> YOUR TASK
When you reach the line containing "## Features" in the data below, begin returning lines exactly as written, and stop once the line containing "During development and" has been returned.

(Entries taken from a collection)
▼▼▼
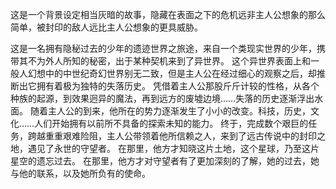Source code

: 这是一个背景设定相当灰暗的故事，隐藏在表面之下的危机远非主人公想象的那么简单，被封印的敌人远比主人公想象的更具威胁。

这是一名拥有隐秘过去的少年的遗迹世界之旅途，来自一个类现实世界的少年，携带其不为外人所知的秘密，出于某种契机来到了异世界。
这个异世界表面上和一般人幻想中的中世纪奇幻世界别无二致，但是主人公在经过细心的观察之后，却推断出它拥有着极为独特的失落历史。
凭借着主人公那股斤斤计较的性格，从各个种族的起源，到效果迥异的魔法，再到远方的废墟边境……失落的历史逐渐浮出水面。
随着主人公的到来，他所在的势力逐渐发生了小小的改变。科技，历史，文化……人们开始拥有以前所不具备的探索未知的能力。
终于，完成数个艰巨的任务，跨越重重艰难险阻，主人公带领着他所信赖之人，来到了远古传说中的封印之地，遇见了永世的守望者。
在那里，他方才知晓这片土地，这个星球，乃至这片星空的遗忘过去。
在那里，他方才对守望者有了更加深刻的了解，她的过去，她与他的联系，以及她所负有的使命。
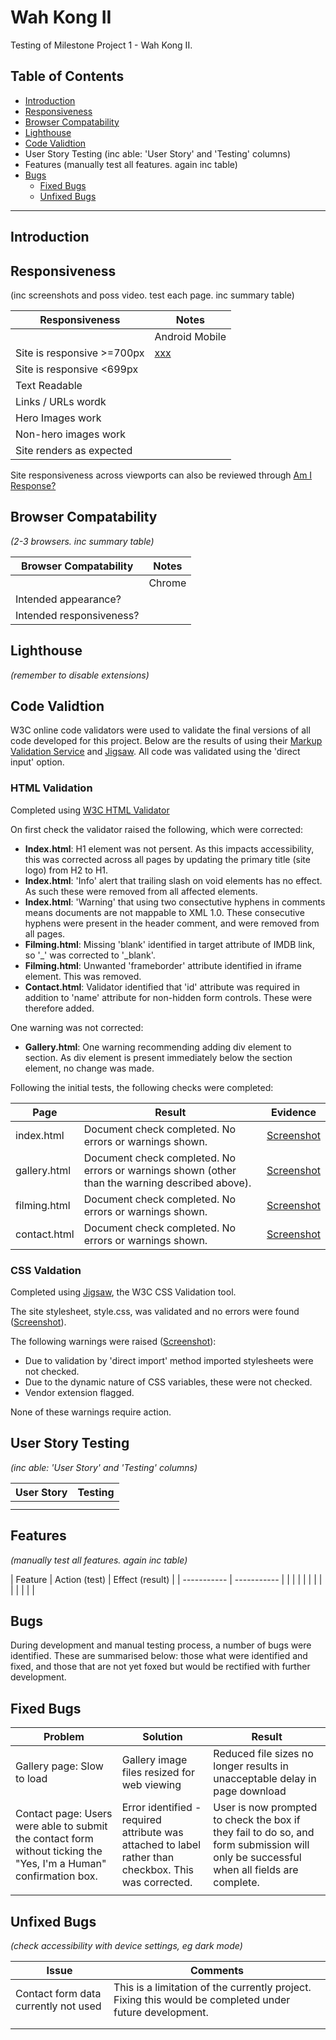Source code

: # Wah Kong II

Testing of Milestone Project 1 - Wah Kong II.



## Table of Contents

- [Introduction](#introduction)
- [Responsiveness](#responsiveness)
- [Browser Compatability](#browser-compatbility)
- [Lighthouse](#Lighthouse)
- [Code Validtion](#Code-Validtion)
- User Story Testing (inc able: 'User Story' and 'Testing' columns)
- Features (manually test all features. again inc table)
- [Bugs](#Bugs)
    - [Fixed Bugs](#Fixed-Bugs)
    - [Unfixed Bugs](#Unfixed-Bugs)


- - -

## Introduction


## Responsiveness
(inc screenshots and poss video. test each page. inc summary table)

| Responsiveness | Notes |
| ----------- | ----------- |
| | Android Mobile | Apple Mobile | Android Tablet Device | Apple Tablet Device | Desktop 1024px | Desktop >1200px | Notes | Image |
| Site is responsive >=700px | [xxx](screenshots/xxx.png) | | n/a | n/a |  |  | Notes |
| Site is responsive <699px |  |  | n/a | n/a | n/a | n/a | Notes |
| Text Readable |  |  |  |  |  |  | Notes |
| Links / URLs wordk |  |  |  |  |  |  | Notes |
| Hero Images work |  |  |  |  |  |  | Notes |
| Non-hero images work |  |  |  |  |  |  | Notes |
| Site renders as expected |  |  |  |  |  |  | Notes |

Site responsiveness across viewports can also be reviewed through [Am I Response?](https://ui.dev/amiresponsive?url=https://mikiburgess.github.io/MP1-Wah-Kong/)

## Browser Compatability
*(2-3 browsers. inc summary table)*

| Browser Compatability | Notes |
| ----------- | ----------- |
| | Chrome | Edge | Firefox | Safari | Opera | Notes |
| Intended appearance? |  |  |  |  |  |
| Intended responsiveness? |  |  |  |  |  |




## Lighthouse
*(remember to disable extensions)*


## Code Validtion 
W3C online code validators were used to validate the final versions of all code developed for this project. Below are the results of using their [Markup Validation Service](https://validator.w3.org/) and [Jigsaw](https://jigsaw.w3.org/css-validator/). All code was validated using the 'direct input' option.

### HTML Validation
Completed using [W3C HTML Validator](https://validator.w3.org/)

On first check the validator raised the following, which were corrected: 
- **Index.html**: H1 element was not persent. As this impacts accessibility, this was corrected across all pages by updating the primary title (site logo) from H2 to H1. 
- **Index.html**: 'Info' alert that trailing slash on void elements has no effect. As such these were removed from all affected elements.
- **Index.html**: 'Warning' that using two consectutive hyphens in comments means documents are not mappable to XML 1.0. These consecutive hyphens were present in the header comment, and were removed from all pages.
- **Filming.html**: Missing 'blank' identified in target attribute of IMDB link, so '_' was corrected to '_blank'. 
- **Filming.html**: Unwanted 'frameborder' attribute identified in iframe element. This was removed.
- **Contact.html**: Validator identified that 'id' attribute was required in addition to 'name' attribute for non-hidden form controls. These were therefore added.

One warning was not corrected:
- **Gallery.html**: One warning recommending adding div element to section. As div element is present immediately below the section element, no change was made.


Following the initial tests, the following checks were completed:

| Page | Result | Evidence |
| ----------- | ----------- | ----------- |
| index.html | Document check completed. No errors or warnings shown. | [Screenshot](screenshots/html_validation_index.png) |
| gallery.html | Document check completed. No errors or warnings shown (other than the warning described above). | [Screenshot](screenshots/html_validation_gallery.png) |
| filming.html | Document check completed. No errors or warnings shown. | [Screenshot](screenshots/html_validation_filming.png) |
| contact.html | Document check completed. No errors or warnings shown.  | [Screenshot](screenshots/html_validation_contact.png) |


### CSS Valdation
Completed using [Jigsaw](https://jigsaw.w3.org/css-validator/), the W3C CSS Validation tool.

The site stylesheet, style.css, was validated and no errors were found ([Screenshot](screenshots/css_validation_stylesheet.png)). 

The following warnings were raised ([Screenshot](screenshots/css_warning_stylesheet.png)): 
- Due to validation by 'direct import' method imported stylesheets were not checked. 
- Due to the dynamic nature of CSS variables, these were not checked.
- Vendor extension flagged.


None of these warnings require action.


## User Story Testing
*(inc able: 'User Story' and 'Testing' columns)*

| User Story | Testing |
| ----------- | ----------- |
|  |  |
|  |  |

## Features
*(manually test all features. again inc table)*

| Feature | Action (test) | Effect (result) |
| ----------- | ----------- |
| | | |
| | | |
| | | |

## Bugs
During development and manual testing process, a number of bugs were identified. These are summarised below: those what were identified and fixed, and those that are not yet foxed but would be rectified with further development.

## Fixed Bugs 
| Problem | Solution | Result |
| ----------- | ----------- | ----------- |
| Gallery page: Slow to load | Gallery image files resized for web viewing | Reduced file sizes no longer results in unacceptable delay in page download |
| Contact page: Users were able to submit the contact form without ticking the "Yes, I'm a Human" confirmation box. | Error identified - required attribute was attached to label rather than checkbox. This was corrected. | User is now prompted to check the box if they fail to do so, and form submission will only be successful when all fields are complete.  |
| | | |

## Unfixed Bugs 
*(check accessibility with device settings, eg dark mode)*

| Issue | Comments |
| ----------- | ----------- | 
| Contact form data currently not used | This is a limitation of the currently project. Fixing this would be completed under future development. |
| | | |
| | | |
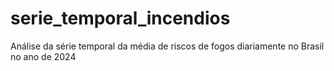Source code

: # serie_temporal_incendios
Análise da série temporal da média de riscos de fogos diariamente no Brasil no ano de 2024
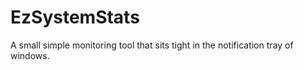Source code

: # EzSystemStats

A small simple monitoring tool that sits tight in the notification tray of windows.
▲▲▲
> OUTPUT OF THE TASK
## Features
*(manually test all features. again inc table)*

| Feature | Action (test) | Effect (result) |
| ----------- | ----------- |
| | | |
| | | |
| | | |

## Bugs
During development and manual testing process, a number of bugs were identified. These are summarised below: those what were identified and fixed, and those that are not yet foxed but would be rectified with further development.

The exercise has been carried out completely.